Several surgical procedures can provide alternate routes for nutrition. If dysphagia is markedly interfering with calorie and nutrient intake, and if it poses a serious risk for choking, surgical procedures can be used to permit feeding by placing food directly into the stomach or intestine using a feeding tube (enteral feeding), or intravenous feeding (parenteral feeding).
- Enteral feeding. Direct opening through the abdominal skin into the stomach (percutaneous endoscopic gastrostomy [PEG]), or into the region of the intestine called the jejunum (percutaneous endoscopic jejunostomy [PEJ]) can be performed by using endoscopy. If edoscopic approach is not possible, alternatively radiologic or surgical approach may be used. Liquefied food can be placed directly in the PEG and PEJ, bypassing the mouth, pharynx, and esophagus.
- Parenteral feeding. Surgery can be used to place a port into a large vein in the chest. Nutritive solutions can then be infused directly into the vascular system. This type of feeding is also called total parenteral nutrition (TPN). Unfortunately, TPN is not practical for long-term treatment because of its high cost, inability to meet a person's total nutritional needs, and associated complications. When parenteral feeding is required only for short term, peripheral veins may be used for this purpose.
The ducts of salivary glands can be surgically relocated if a person is having trouble controlling secretions.
Any sudden deterioration of stable dysphagia needs immediate medical attention.
If the patient is unable to swallow saliva immediate medical attention is warranted.
The prognosis of dysphagia depends on the underlying cause. The underlying cause of dysphagia usually determines if dysphagia will improve, remain stable, or worsen. A doctor can outline the typical prognosis for a specific type of dysphagia. However, even for specific causes of dysphagia, many individual factors can affect the course of the condition.

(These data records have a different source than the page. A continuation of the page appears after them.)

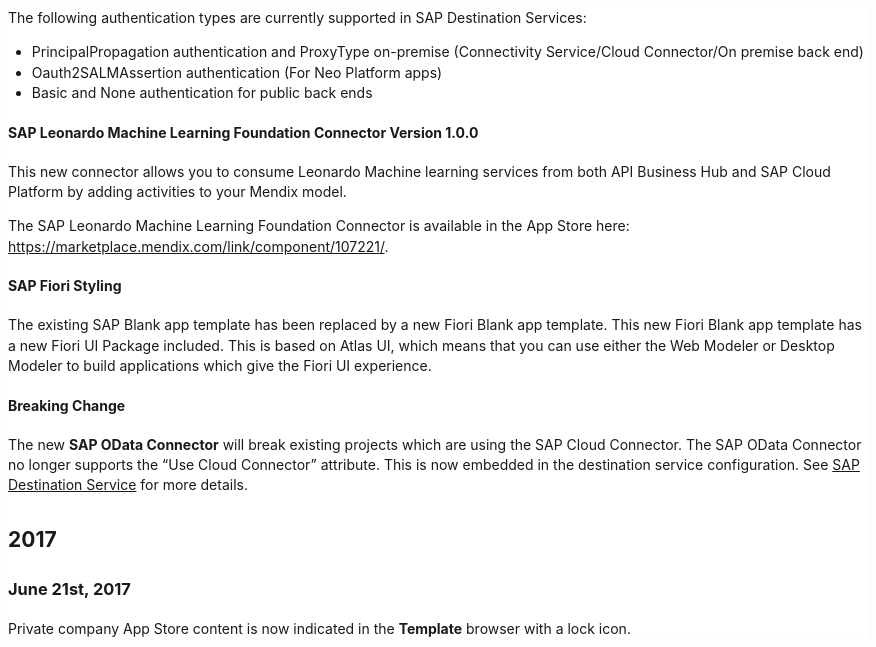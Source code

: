 The following authentication types are currently supported in SAP Destination Services:

* PrincipalPropagation authentication and ProxyType on-premise (Connectivity Service/Cloud Connector/On premise back end)
* Oauth2SALMAssertion authentication (For Neo Platform apps)
* Basic and None authentication for public back ends

#### SAP Leonardo Machine Learning Foundation Connector Version 1.0.0

This new connector allows you to consume Leonardo Machine learning services from both API Business Hub and SAP Cloud Platform by adding activities to your Mendix model.

The SAP Leonardo Machine Learning Foundation Connector is available in the App Store here: https://marketplace.mendix.com/link/component/107221/.

#### SAP Fiori Styling

The existing SAP Blank app template has been replaced by a new Fiori Blank app template. This new Fiori Blank app template has a new Fiori UI Package included. This is based on Atlas UI, which means that you can use either the Web Modeler or Desktop Modeler to build applications which give the Fiori UI experience.

#### Breaking Change

The new **SAP OData Connector** will break existing projects which are using the SAP Cloud Connector. The SAP OData Connector no longer supports the “Use Cloud Connector” attribute. This is now embedded in the destination service configuration. See [SAP Destination Service](/partners/sap/sap-destination-service/) for more details.

## 2017

### June 21st, 2017

Private company App Store content is now indicated in the **Template** browser with a lock icon.
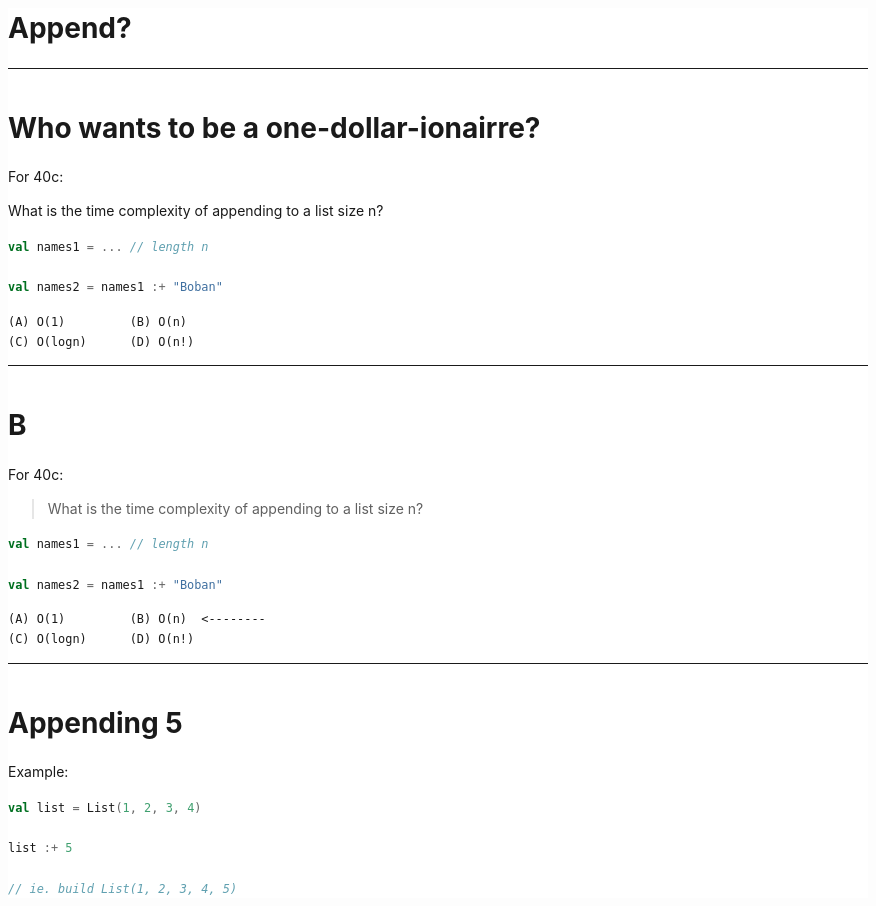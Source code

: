 
# Append?

---

# Who wants to be a one-dollar-ionairre?

For 40c:

What is the time complexity of appending to a list size n?

```scala
val names1 = ... // length n

val names2 = names1 :+ "Boban"
```

```
(A) O(1)         (B) O(n)
(C) O(logn)      (D) O(n!)
```

---

# B

For 40c:

> What is the time complexity of appending to a list size n?

```scala
val names1 = ... // length n

val names2 = names1 :+ "Boban"
```

```
(A) O(1)         (B) O(n)  <--------
(C) O(logn)      (D) O(n!)
```

---

# Appending 5

Example:

```scala
val list = List(1, 2, 3, 4)

list :+ 5

// ie. build List(1, 2, 3, 4, 5)
```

For dysphagia caused by neurologic conditions, dysphagia that occurs suddenly is likely to improve over time, whereas dysphagia that develops gradually often worsens over time. Dysphagia caused by stroke usually improves. In contrast, dysphagia caused by neuromuscular disorders often worsens.
Conditions that require dilatation or botulinum toxin injection may require additional treatments. Although dilatation and botulinum toxin injections promptly relieve some types of dysphagia, the effect of treatment may decrease over time, and additional treatment sessions may be needed.
Regular medical exams are necessary to monitor the degree of dysphagia and to assess the effects of treatment. During regular medical exams, a doctor can determine if dysphagia is improving, remaining stable, or progressing. Exams are also useful for assessing the effects (and any side effects) of treatment, for checking weight and nutritional status, and for planning additional treatment measures.
Certain conditions that cause esophageal dysphagia require follow-up, because these conditions increase the risk of esophageal cancer. Some conditions, such as achalasia and gastroesophageal reflux disease (GERD), are associated with an increased risk of esophageal cancer. These conditions may warrant regular medical exams and specific screening tests.